We Belong To Each Other - A Love Story
--by miatagano, posted Jun 20, 2019
Yesterday evening, my partner John and I came to see my grandmother at the nursing home where she lives…as we were walking down the hall towards her room, I saw the elder who wears an orange turban ….I don’t know him exactly and he doesn’t speak anymore but I always stop and say hello when I see him; I put my hand out and usually he will look at me, lift his hand up and we shake hands; he has the most gentle spirit and strong presence even though he is ½ foot here on earth and 1 ½ in the spirit world.
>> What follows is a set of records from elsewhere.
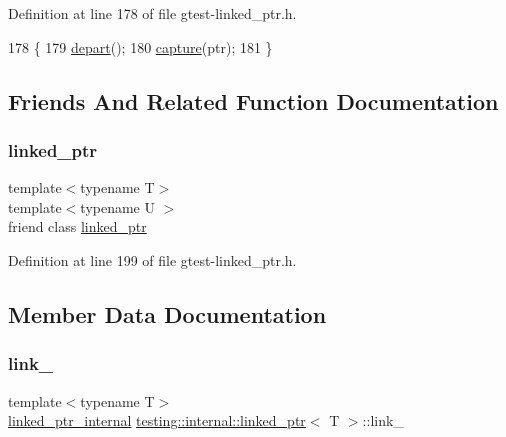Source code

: Definition at line 178 of file gtest-\/linked\+\_\+ptr.\+h.


\begin{DoxyCode}
178                             \{
179     \hyperlink{classtesting_1_1internal_1_1linked__ptr_a0852ab20839140f29b2ad074339fccc7}{depart}();
180     \hyperlink{classtesting_1_1internal_1_1linked__ptr_a0b4623795339fd29bf9303f926ae2824}{capture}(ptr);
181   \}
\end{DoxyCode}


\subsection{Friends And Related Function Documentation}
\mbox{\label{classtesting_1_1internal_1_1linked__ptr_a7763f286ca03a7f7363a033d996c8c1c}} 
\subsubsection{\texorpdfstring{linked\+\_\+ptr}{linked\_ptr}}
{\footnotesize\ttfamily template$<$typename T$>$ \\
template$<$typename U $>$ \\
friend class \hyperlink{classtesting_1_1internal_1_1linked__ptr}{linked\+\_\+ptr}\hspace{0.3cm}{\ttfamily [friend]}}



Definition at line 199 of file gtest-\/linked\+\_\+ptr.\+h.



\subsection{Member Data Documentation}
\mbox{\label{classtesting_1_1internal_1_1linked__ptr_a8fdfa75fea8bfc10825a3cc53c50461f}} 
\subsubsection{\texorpdfstring{link\+\_\+}{link\_}}
{\footnotesize\ttfamily template$<$typename T$>$ \\
\hyperlink{classtesting_1_1internal_1_1linked__ptr__internal}{linked\+\_\+ptr\+\_\+internal} \hyperlink{classtesting_1_1internal_1_1linked__ptr}{testing\+::internal\+::linked\+\_\+ptr}$<$ T $>$\+::link\+\_\+\hspace{0.3cm}{\ttfamily [private]}}



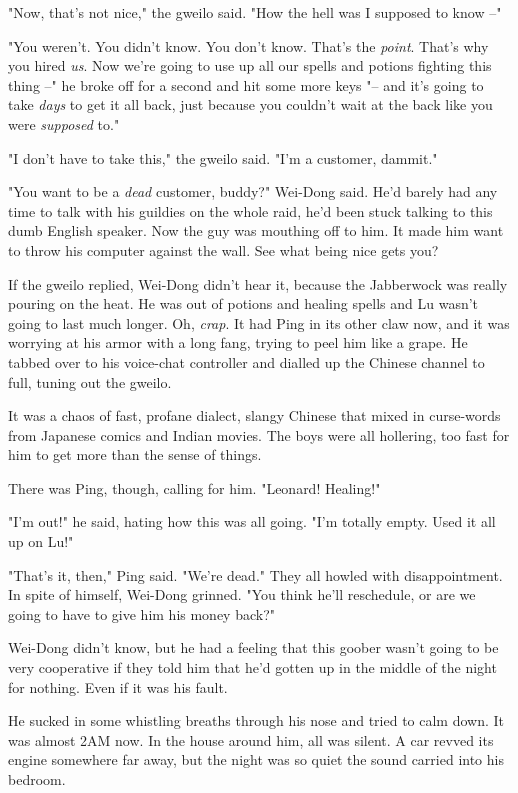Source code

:"Now, that's not nice," the gweilo said. "How the hell was I
supposed to know --"

"You weren't. You didn't know. You don't know. That's the
\emph{point}. That's why you hired \emph{us}. Now we're going to
use up all our spells and potions fighting this thing --" he broke
off for a second and hit some more keys "-- and it's going to take
\emph{days} to get it all back, just because you couldn't wait at
the back like you were \emph{supposed} to."

"I don't have to take this," the gweilo said. "I'm a customer,
dammit."

"You want to be a \emph{dead} customer, buddy?" Wei-Dong said. He'd
barely had any time to talk with his guildies on the whole raid,
he'd been stuck talking to this dumb English speaker. Now the guy
was mouthing off to him. It made him want to throw his computer
against the wall. See what being nice gets you?

If the gweilo replied, Wei-Dong didn't hear it, because the
Jabberwock was really pouring on the heat. He was out of potions
and healing spells and Lu wasn't going to last much longer. Oh,
\emph{crap}. It had Ping in its other claw now, and it was worrying
at his armor with a long fang, trying to peel him like a grape. He
tabbed over to his voice-chat controller and dialled up the Chinese
channel to full, tuning out the gweilo.

It was a chaos of fast, profane dialect, slangy Chinese that mixed
in curse-words from Japanese comics and Indian movies. The boys
were all hollering, too fast for him to get more than the sense of
things.

There was Ping, though, calling for him. "Leonard! Healing!"

"I'm out!" he said, hating how this was all going. "I'm totally
empty. Used it all up on Lu!"

"That's it, then," Ping said. "We're dead." They all howled with
disappointment. In spite of himself, Wei-Dong grinned. "You think
he'll reschedule, or are we going to have to give him his money
back?"

Wei-Dong didn't know, but he had a feeling that this goober wasn't
going to be very cooperative if they told him that he'd gotten up
in the middle of the night for nothing. Even if it was his fault.

He sucked in some whistling breaths through his nose and tried to
calm down. It was almost 2AM now. In the house around him, all was
silent. A car revved its engine somewhere far away, but the night
was so quiet the sound carried into his bedroom.

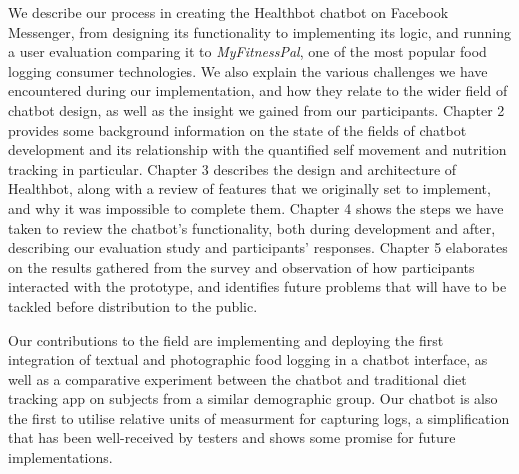 We describe our process in creating the Healthbot chatbot on Facebook Messenger, from designing its functionality to implementing its logic, and running a user evaluation comparing it to \textit{MyFitnessPal}, one of the most popular food logging consumer technologies. We also explain the various challenges we have encountered during our implementation, and how they relate to the wider field of chatbot design, as well as the insight we gained from our participants. Chapter 2 provides some background information on the state of the fields of chatbot development and its relationship with the quantified self movement and nutrition tracking in particular. Chapter 3 describes the design and architecture of Healthbot, along with a review of features that we originally set to implement, and why it was impossible to complete them. Chapter 4 shows the steps we have taken to review the chatbot's functionality, both during development and after, describing our evaluation study and participants' responses. Chapter 5 elaborates on the results gathered from the survey and observation of how participants interacted with the prototype, and identifies future problems that will have to be tackled before distribution to the public.

Our contributions to the field are implementing and deploying the first integration of textual and photographic food logging in a chatbot interface, as well as a comparative experiment between the chatbot and traditional diet tracking app on subjects from a similar demographic group. Our chatbot is also the first to utilise relative units of measurment for capturing logs, a simplification that has been well-received by testers and shows some promise for future implementations.
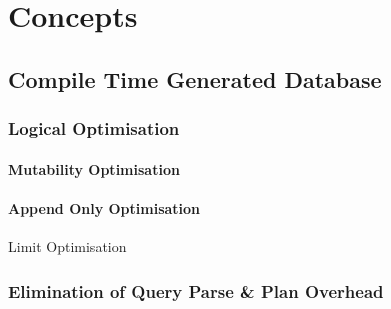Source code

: \chapter{Concepts}

\section{Compile Time Generated Database}

\subsection{Logical Optimisation} 

\subsubsection{Mutability Optimisation}



\subsubsection{Append Only Optimisation}

\begin{futurebox}{Limit Optimisation}
\end{futurebox}

\subsection{Elimination of Query Parse \& Plan Overhead}


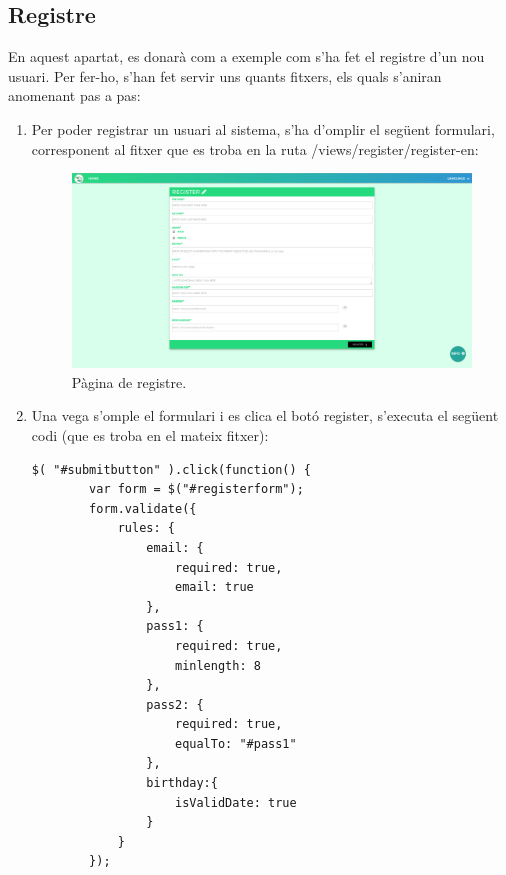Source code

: \documentclass[11pt,catalan,listoffigures,listoftables]{tfgetsinf}
\begin{document}
\subsection{Registre}
En aquest apartat, es donarà com a exemple com s'ha fet el registre d'un nou usuari. Per fer-ho, s'han fet servir uns quants fitxers, els quals s'aniran anomenant pas a pas:

\begin{enumerate}
	\item Per poder registrar un usuari al sistema, s'ha d'omplir el següent formulari, corresponent al fitxer que es troba en la ruta /views/register/register-en:
\begin{figure}[h]
\includegraphics[width=15cm]{images/image13}
\centering
\caption[Figura 4.8]{Pàgina de registre.}
\centering
\end{figure}
\item Una vega s'omple el formulari i es clica el botó register, s'executa el següent codi (que es troba en el mateix fitxer):
\begin{lstlisting}
$( "#submitbutton" ).click(function() {
        var form = $("#registerform");
        form.validate({
            rules: {
                email: {
                    required: true,
                    email: true
                },
                pass1: {
                    required: true,
                    minlength: 8
                },
                pass2: {
                    required: true,
                    equalTo: "#pass1"
                },
                birthday:{
                    isValidDate: true
                }
            }
        });


\end{lstlisting}
\end{enumerate}
\end{document}

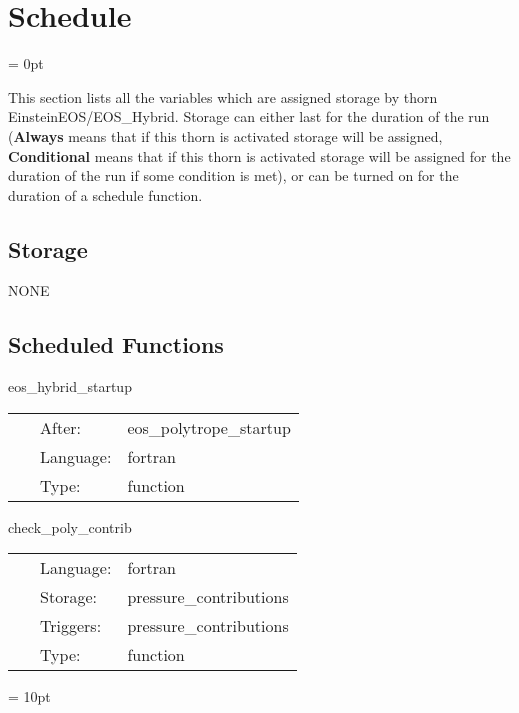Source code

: 
\section{Schedule} 


\parskip = 0pt


\noindent This section lists all the variables which are assigned storage by thorn EinsteinEOS/EOS\_Hybrid.  Storage can either last for the duration of the run ({\bf Always} means that if this thorn is activated storage will be assigned, {\bf Conditional} means that if this thorn is activated storage will be assigned for the duration of the run if some condition is met), or can be turned on for the duration of a schedule function.


\subsection*{Storage}NONE
\subsection*{Scheduled Functions}
\vspace{5mm}


\hspace{5mm} eos\_hybrid\_startup 

\hspace{5mm}{\it setup the eos used by dimmelmeier et al. in core collapse } 


\hspace{5mm}

 \begin{tabular*}{160mm}{cll} 
~ & After:  & eos\_polytrope\_startup \\ 
~ & Language:  & fortran \\ 
~ & Type:  & function \\ 
\end{tabular*} 


\vspace{5mm}


\hspace{5mm} check\_poly\_contrib 

\hspace{5mm}{\it output the polytropic and thermal contributions } 


\hspace{5mm}

 \begin{tabular*}{160mm}{cll} 
~ & Language:  & fortran \\ 
~ & Storage:  & pressure\_contributions \\ 
~ & Triggers:  & pressure\_contributions \\ 
~ & Type:  & function \\ 
\end{tabular*} 



\vspace{5mm}\parskip = 10pt 
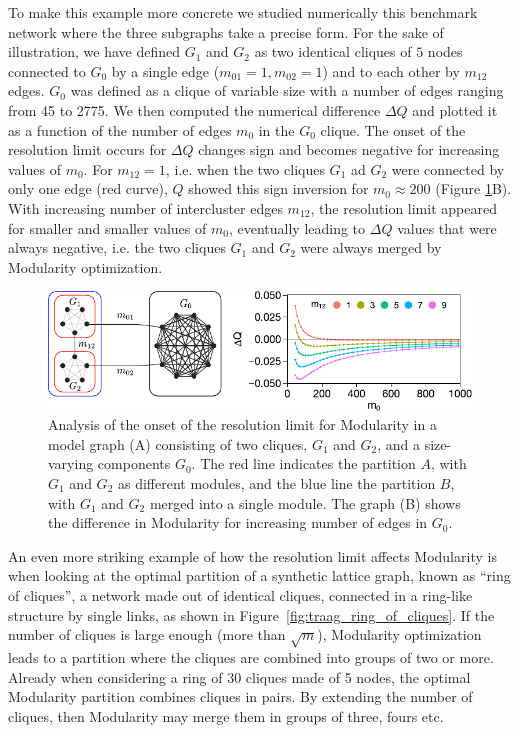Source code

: To make this example more concrete we studied numerically this benchmark network where the three subgraphs take a precise form. For the sake of illustration, we have defined $G_1$ and $G_2$ as two identical cliques of $5$ nodes connected to $G_0$ by a single edge ($m_{01}=1, m_{02}=1$) and to each other by $m_{12}$ edges. $G_0$ was defined as a clique of variable size with a number of edges ranging from 45 to 2775. We then computed the numerical difference $\Delta Q$ and plotted it as a function of the number of edges $m_0$ in the $G_0$ clique. The onset of the resolution limit occurs for $\Delta Q$ changes sign and becomes negative for increasing values of $m_0$. For $m_{12}=1$, i.e. when the two cliques $G_1$ ad $G_2$ were connected by only one edge (red curve), $Q$ showed this sign inversion for $m_0 \approx 200$ (Figure \ref{fig:figure_1_barthelemy}B). With increasing number of intercluster edges $m_{12}$, the resolution limit appeared for smaller and smaller values of $m_0$, eventually leading to $\Delta Q$ values that were always negative, i.e. the two cliques $G_1$ and $G_2$ were always merged by Modularity optimization.


\begin{figure}[htb!]
\centering
\includegraphics[width=1\textwidth]{images/barthelemy_modularity.pdf}
\caption{Analysis of the onset of the resolution limit for Modularity in a model graph (A) consisting of two cliques, $G_1$ and $G_2$, and a size-varying components $G_0$. The red line indicates the partition $A$, with $G_1$ and $G_2$ as different modules, and the blue line the partition $B$, with $G_1$ and $G_2$ merged into a single module. The graph (B) shows the difference in Modularity for increasing number of edges in $G_0$.}
\label{fig:figure_1_barthelemy}
\end{figure}

An even more striking example of how the resolution limit affects Modularity is when looking at the optimal partition of a synthetic lattice graph, known as ``ring of cliques'', a network made out of identical cliques, connected in a ring-like structure by single links, as shown in Figure~\ref{fig:traag_ring_of_cliques}. If the number of cliques is large enough (more than $\sqrt{m}$), Modularity optimization leads to a partition where the cliques are combined into groups of two or more. Already when considering a ring of 30 cliques made of 5 nodes, the optimal Modularity partition combines cliques in pairs. By extending the number of cliques, then Modularity may merge them in groups of three, fours etc.


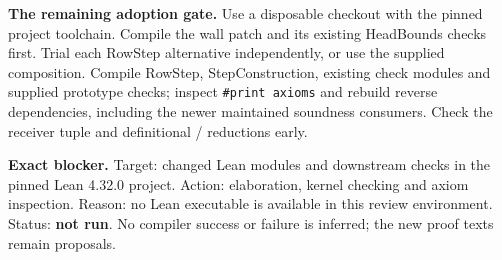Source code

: \textbf{The remaining adoption gate.} Use a disposable checkout with the pinned project toolchain. Compile the wall patch and its existing HeadBounds checks first. Trial each RowStep alternative independently, or use the supplied composition. Compile RowStep, StepConstruction, existing check modules and supplied prototype checks; inspect \texttt{\#print axioms} and rebuild reverse dependencies, including the newer maintained soundness consumers. Check the receiver tuple  and definitional / reductions early.

\textbf{Exact blocker.} Target: changed Lean modules and downstream checks in the pinned Lean 4.32.0 project. Action: elaboration, kernel checking and axiom inspection. Reason: no Lean executable is available in this review environment. Status: \textbf{not run}. No compiler success or failure is inferred; the new proof texts remain proposals.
I don’t know much about turbans exactly – from the outside it is a very simple thing- fabric wrapped around the head and yet, I know it is so much more, sacred in fact; his is typically always immaculately placed around his head covering his hair; he is the only one in the nursing home of 100+ that wears such a head wrap; I know that there are humans who have been violated in many ways for wearing this wrap…I remember after 9-11 so many taxi drivers, many from the Sikh religion, wore these and were the victims of hate crimes and attacks. It is hard for me not to worry about this elder when I see him with his head covered like this because I don’t want anyone to hurt him…he is so vulnerable really even in a “care home” – I have seen over the years acts that are less than caring here.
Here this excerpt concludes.